# Information provided
○ ○ ○

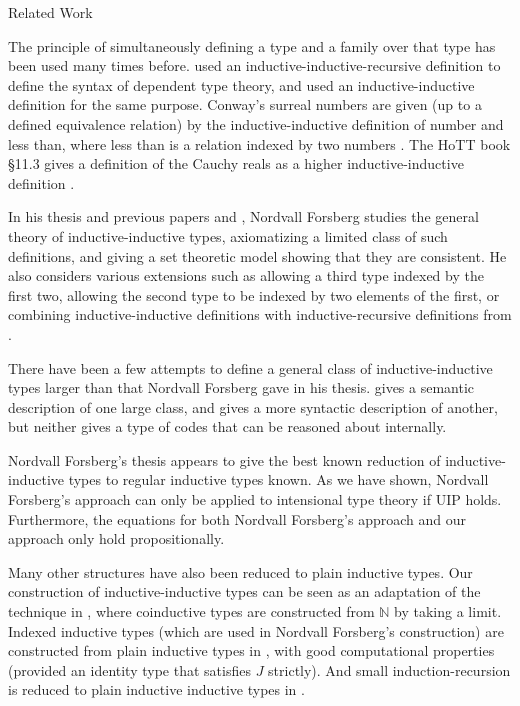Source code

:\documentclass[acmsmall,review]{acmart}\settopmatter{printfolios=true,printccs=false,printacmref=false}
\newcommand{\N}{\mathbb{N}}
\def\Forsberg/{Nordvall Forsberg}
\begin{document}
\begin{section}{Related Work}

The principle of simultaneously defining a type and a family over that type has been used many times before. \citet{danielssonIRdeptype} used an inductive-inductive-recursive definition to define the syntax of dependent type theory, and \citet{CHAPMAN200921} used an inductive-inductive definition for the same purpose. Conway's surreal numbers are given (up to a defined equivalence relation) by the inductive-inductive definition of number and less than, where less than is a relation indexed by two numbers \citep{conway2000numbers}. The HoTT book \S11.3 gives a definition of the Cauchy reals as a higher inductive-inductive definition \citep{hottbook}.

In his thesis \citet{nordvallforsberg2013thesis} and previous papers \citet{nordvallforsbergSetzer2010inductiveinductive} and \citet{nordvallforsbergSetzer2012finIndind}, \Forsberg/ studies the general theory of inductive-inductive types, axiomatizing a limited class of such definitions, and giving a set theoretic model showing that they are consistent. He also considers various extensions such as allowing a third type indexed by the first two, allowing the second type to be indexed by two elements of the first, or combining inductive-inductive definitions with inductive-recursive definitions from \citet{finiteaxiomatizationIR}.

There have been a few attempts to define a general class of inductive-inductive types larger than that \Forsberg/ gave in his thesis. \citet{Altenkirch2016QuotientIT} gives a semantic description of one large class, and \citet{KaposiKovacsHIITsyntax} gives a more syntactic description of another, but neither gives a type of codes that can be reasoned about internally.

\Forsberg/'s thesis \citep{nordvallforsberg2013thesis} appears to give the best known reduction of inductive-inductive types to regular inductive types known. As we have shown, \Forsberg/'s approach can only be applied to intensional type theory if UIP holds. Furthermore, the equations for both \Forsberg/'s approach and our approach only hold propositionally.

Many other structures have also been reduced to plain inductive types. Our construction of inductive-inductive types can be seen as an adaptation of the technique in \citet{nonwellfoundedtrees}, where coinductive types are constructed from $\N$ by taking a limit. Indexed inductive types (which are used in \Forsberg/'s construction) are constructed from plain inductive types in \citet{altenkirch2015indexed}, with good computational properties (provided an identity type that satisfies $J$ strictly). And small induction-recursion is reduced to plain inductive inductive types in \citet{alti:tlca13-small-ir}.

\end{section}
\end{document}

○ ○ ○

Print the material verbatim; drop the pictures.

Source code

:\documentclass[acmsmall,review]{acmart}\settopmatter{printfolios=true,printccs=false,printacmref=false}
\newcommand{\N}{\mathbb{N}}
\def\Forsberg/{Nordvall Forsberg}
\begin{document}
\begin{section}{Related Work}

The principle of simultaneously defining a type and a family over that type has been used many times before. \citet{danielssonIRdeptype} used an inductive-inductive-recursive definition to define the syntax of dependent type theory, and \citet{CHAPMAN200921} used an inductive-inductive definition for the same purpose. Conway's surreal numbers are given (up to a defined equivalence relation) by the inductive-inductive definition of number and less than, where less than is a relation indexed by two numbers \citep{conway2000numbers}. The HoTT book \S11.3 gives a definition of the Cauchy reals as a higher inductive-inductive definition \citep{hottbook}.

In his thesis \citet{nordvallforsberg2013thesis} and previous papers \citet{nordvallforsbergSetzer2010inductiveinductive} and \citet{nordvallforsbergSetzer2012finIndind}, \Forsberg/ studies the general theory of inductive-inductive types, axiomatizing a limited class of such definitions, and giving a set theoretic model showing that they are consistent. He also considers various extensions such as allowing a third type indexed by the first two, allowing the second type to be indexed by two elements of the first, or combining inductive-inductive definitions with inductive-recursive definitions from \citet{finiteaxiomatizationIR}.

There have been a few attempts to define a general class of inductive-inductive types larger than that \Forsberg/ gave in his thesis. \citet{Altenkirch2016QuotientIT} gives a semantic description of one large class, and \citet{KaposiKovacsHIITsyntax} gives a more syntactic description of another, but neither gives a type of codes that can be reasoned about internally.

\Forsberg/'s thesis \citep{nordvallforsberg2013thesis} appears to give the best known reduction of inductive-inductive types to regular inductive types known. As we have shown, \Forsberg/'s approach can only be applied to intensional type theory if UIP holds. Furthermore, the equations for both \Forsberg/'s approach and our approach only hold propositionally.

Many other structures have also been reduced to plain inductive types. Our construction of inductive-inductive types can be seen as an adaptation of the technique in \citet{nonwellfoundedtrees}, where coinductive types are constructed from $\N$ by taking a limit. Indexed inductive types (which are used in \Forsberg/'s construction) are constructed from plain inductive types in \citet{altenkirch2015indexed}, with good computational properties (provided an identity type that satisfies $J$ strictly). And small induction-recursion is reduced to plain inductive inductive types in \citet{alti:tlca13-small-ir}.

\end{section}
\end{document}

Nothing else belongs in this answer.